Understanding the HSV2 Blood Test Results

Understanding the HSV2 Blood Test Results

HSV2 blood tests involve a screening for genital herpes, which is a sexually transmitted disease that is common. It is caused by the herpes simplex virus type 2, which is how the blood test gets its name. Most people who have become infected with HSV2 will not have any symptoms. For this reason, the Centers for Disease Control and Prevention do not recommend testing everyone for this sexually transmitted disease.

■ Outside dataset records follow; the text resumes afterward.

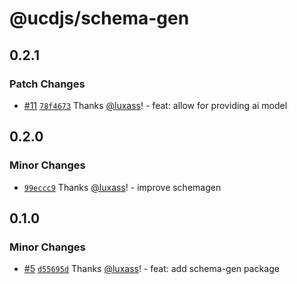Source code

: # @ucdjs/schema-gen

## 0.2.1

### Patch Changes

- [#11](https://github.com/ucdjs/ucd/pull/11) [`78f4673`](https://github.com/ucdjs/ucd/commit/78f4673657a210eb374a025dabe7450291712a0a) Thanks [@luxass](https://github.com/luxass)! - feat: allow for providing ai model

## 0.2.0

### Minor Changes

- [`99eccc9`](https://github.com/ucdjs/ucd/commit/99eccc9bc76904e2e2b5c2233229857235841091) Thanks [@luxass](https://github.com/luxass)! - improve schemagen

## 0.1.0

### Minor Changes

- [#5](https://github.com/ucdjs/ucd/pull/5) [`d55695d`](https://github.com/ucdjs/ucd/commit/d55695d16b6ec74953e2f2314500d70590eb5d1a) Thanks [@luxass](https://github.com/luxass)! - feat: add schema-gen package
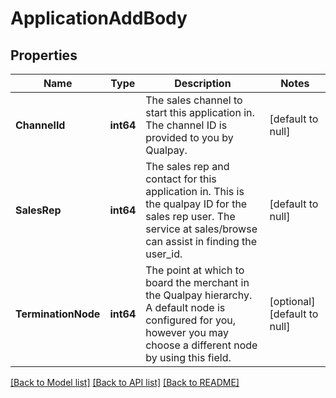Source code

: # ApplicationAddBody

## Properties
Name | Type | Description | Notes
------------ | ------------- | ------------- | -------------
**ChannelId** | **int64** | The sales channel to start this application in. The channel ID is provided to you by Qualpay. | [default to null]
**SalesRep** | **int64** | The sales rep and contact for this application in. This is the qualpay ID for the sales rep user. The service at sales/browse can assist in finding the user_id. | [default to null]
**TerminationNode** | **int64** | The point at which to board the merchant in the Qualpay hierarchy. A default node is configured for you, however you may choose a different node by using this field. | [optional] [default to null]

[[Back to Model list]](../README.md#documentation-for-models) [[Back to API list]](../README.md#documentation-for-api-endpoints) [[Back to README]](../README.md)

When to Ask About the HSV2 Blood Test

Diagnosing genital herpes in someone without any symptoms caused by the HSV2 virus has not shown to change their sexual behaviors. It does not stop the virus from spreading either. The HSV2 blood test also has a history of false positive results when there are no symptoms present, which may cause a medical provider to issue an incorrect diagnosis.

If you do not have symptoms of HSV2, but have recently had unprotected sexual contact with a new partner, then speak with your medical provider about your sexual history. This is the best solution to determine if the HSV2 blood test is right for you.

You may also wish to speak with your doctor about the HSV2 blood test if you have certain specific situations in your recent history. This includes symptoms which could be related to the herpes virus or if you have had or are currently having sex with someone who may have genital herpes.

It is also a good idea to have a complete STD exam when you have multiple sex partners.

Why Is Testing Only Recommended When Symptoms Are Present?

Testing is recommended for herpes where there are genital symptoms only because this blood test can help to confirm the infection. When the symptoms of genital herpes are present, this is generally referred to as a “flare up” or “having an outbreak.” They can appear as blisters that are on the rectum, genitals, or even the mouth.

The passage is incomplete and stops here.